For better or worse, we often feel embarrassed about the money mistakes we make, especially when those mistakes involve loans. After all, your ability to borrow money is often tied to how you are perceived by lenders and, by extension, society as a whole. However, these mistakes are often just a natural part of learning how to handle one’s finances.
In your 20s, you’re still navigating first jobs and the emergence of sudden responsibilities. And given that our first jobs often don’t always pay as much as we’d hoped, we should all expect to make a few missteps along the way. What matters is that you recognize the common pitfalls early so they don’t follow you into your 30s and beyond.

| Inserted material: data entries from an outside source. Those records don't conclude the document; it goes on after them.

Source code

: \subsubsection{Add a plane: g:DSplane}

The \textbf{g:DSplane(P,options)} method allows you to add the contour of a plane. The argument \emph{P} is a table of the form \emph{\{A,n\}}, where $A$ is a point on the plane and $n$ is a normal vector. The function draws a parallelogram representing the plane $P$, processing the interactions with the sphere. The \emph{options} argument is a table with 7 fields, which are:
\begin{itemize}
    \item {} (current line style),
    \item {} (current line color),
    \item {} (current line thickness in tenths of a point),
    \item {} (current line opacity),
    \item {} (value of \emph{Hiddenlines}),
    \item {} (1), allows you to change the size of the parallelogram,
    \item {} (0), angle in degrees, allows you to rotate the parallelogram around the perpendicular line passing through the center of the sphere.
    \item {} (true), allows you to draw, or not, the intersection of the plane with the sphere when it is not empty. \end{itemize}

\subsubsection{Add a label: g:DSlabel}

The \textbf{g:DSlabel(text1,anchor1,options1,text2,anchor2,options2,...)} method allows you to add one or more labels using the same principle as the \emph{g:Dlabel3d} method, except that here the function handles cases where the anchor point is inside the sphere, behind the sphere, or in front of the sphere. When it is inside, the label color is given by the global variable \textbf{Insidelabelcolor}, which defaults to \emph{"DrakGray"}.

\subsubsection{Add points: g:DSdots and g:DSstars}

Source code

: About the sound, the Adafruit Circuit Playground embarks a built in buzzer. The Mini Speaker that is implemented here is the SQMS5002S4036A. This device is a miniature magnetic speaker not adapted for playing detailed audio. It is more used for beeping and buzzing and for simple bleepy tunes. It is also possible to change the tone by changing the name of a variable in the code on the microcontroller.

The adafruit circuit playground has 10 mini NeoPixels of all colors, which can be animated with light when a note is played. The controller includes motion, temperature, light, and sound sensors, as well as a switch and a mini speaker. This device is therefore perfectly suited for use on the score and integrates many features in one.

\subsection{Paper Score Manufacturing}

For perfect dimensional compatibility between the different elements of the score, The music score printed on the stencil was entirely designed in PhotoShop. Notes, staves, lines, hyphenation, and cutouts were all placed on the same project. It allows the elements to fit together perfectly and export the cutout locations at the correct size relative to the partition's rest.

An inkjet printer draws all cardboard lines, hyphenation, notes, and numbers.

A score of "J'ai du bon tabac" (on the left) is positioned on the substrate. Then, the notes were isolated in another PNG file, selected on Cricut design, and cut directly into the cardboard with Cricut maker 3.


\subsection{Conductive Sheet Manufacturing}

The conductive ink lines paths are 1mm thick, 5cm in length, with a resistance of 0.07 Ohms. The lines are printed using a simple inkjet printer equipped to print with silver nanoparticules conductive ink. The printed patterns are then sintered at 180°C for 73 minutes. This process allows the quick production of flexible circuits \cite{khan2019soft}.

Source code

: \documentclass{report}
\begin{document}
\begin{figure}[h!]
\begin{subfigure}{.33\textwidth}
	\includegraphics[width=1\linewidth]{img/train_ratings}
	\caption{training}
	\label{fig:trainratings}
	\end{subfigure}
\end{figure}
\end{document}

One of the first things to learn is which credit tools can help you stay in control. With Maya Easy Credit and Maya Personal Loan, Maya’s popular consumer credit and loan products, you enjoy fast, accessible options for both small budget gaps and larger planned purchases. Maya Easy Credit is a virtual credit line that provides up to PHP 30,000, payable in 30 days with a small service fee of as low as 3.99% and zero interest), while Maya Personal Loan lets you borrow up to PHP 250,000, with installment terms of 6, 9, 12, 18, or 24 months and add-on rates starting at just 0.77% per month.
Having the right tools is just the first step. Once you understand the common errors that your peers make, you can avoid financial missteps in your 20s and later in life. Here are the most common mistakes to watch out for.
1. Borrowing Without a Clear Plan
Any debt you take on must have a purpose, preferably for managing cash flow timing issues or funding a major need. All loans are commitments, and this is even more true for something like a trusted bank loan product. Your trustworthiness is effectively being put to the test, and you don’t want to be putting yourself in that situation unless you understand the loan and have a definite plan in place.
Before you commit, ask yourself: What exactly is this loan for, and is this the best tool for the job? With Maya, you can be sure you have the options you need. Smaller, short-term expenses may be better handled with a virtual credit line like Maya Easy Credit, while bigger needs can be handled through structured installments via Maya Personal Loan.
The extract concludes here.